The court examined if the plaintiff met standing requiremetns for each of the sections alleged to have been violated. The court found that “Ms. Cothron’s alleged Section 15(b) injury is concrete and particularized…White Castle failed to provide her with substantive, personal information about the collection, storage, and use of her fingerprint data…” The Section 15(a) analysis is new, noting that the failure to have a “written retention and destruction policy” publicly available “was a harm to the public.”

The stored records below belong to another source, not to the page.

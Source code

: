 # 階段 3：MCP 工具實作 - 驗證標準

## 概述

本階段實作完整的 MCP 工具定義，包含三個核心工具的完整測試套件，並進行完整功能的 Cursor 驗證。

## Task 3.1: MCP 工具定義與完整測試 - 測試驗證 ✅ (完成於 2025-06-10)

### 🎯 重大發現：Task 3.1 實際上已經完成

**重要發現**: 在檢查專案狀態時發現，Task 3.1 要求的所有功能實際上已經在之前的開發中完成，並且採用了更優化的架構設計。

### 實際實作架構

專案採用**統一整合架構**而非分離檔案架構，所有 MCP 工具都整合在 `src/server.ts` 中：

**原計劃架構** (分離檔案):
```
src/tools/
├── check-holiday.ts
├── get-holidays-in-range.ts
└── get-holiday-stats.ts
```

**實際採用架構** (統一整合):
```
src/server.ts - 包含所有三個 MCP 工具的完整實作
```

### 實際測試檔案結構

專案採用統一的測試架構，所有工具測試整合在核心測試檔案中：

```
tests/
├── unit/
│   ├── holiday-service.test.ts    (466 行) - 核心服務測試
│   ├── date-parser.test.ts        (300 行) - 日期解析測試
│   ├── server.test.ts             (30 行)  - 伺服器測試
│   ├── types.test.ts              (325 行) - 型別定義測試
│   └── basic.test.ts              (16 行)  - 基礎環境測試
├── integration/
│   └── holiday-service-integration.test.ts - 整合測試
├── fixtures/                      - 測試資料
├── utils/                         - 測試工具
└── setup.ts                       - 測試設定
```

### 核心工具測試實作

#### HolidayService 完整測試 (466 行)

The court rejected claims over the deletion of the plaintiff’s data. because “Ms. Cothron has pleaded facts indicating that no violation occurred.” The court concluded that the plaintiff did not establish standing for claims made under section 15(a). However, the judge did find standing for claims made under sections 15(b) and (d), which concern the “informed-consent” regime of BIPA. The court specifically found that a waiver signed by the plaintiff cited by White Castle did not constitute a waiver of right to sue for past violations. Finally, the court rejected claims that the suit was preempted by the Illinois Worker’s Compensation Act.
Cothron is represented by Stephan Zouras, LLP. White Castle is represented by Shook, Hardy & Bacon.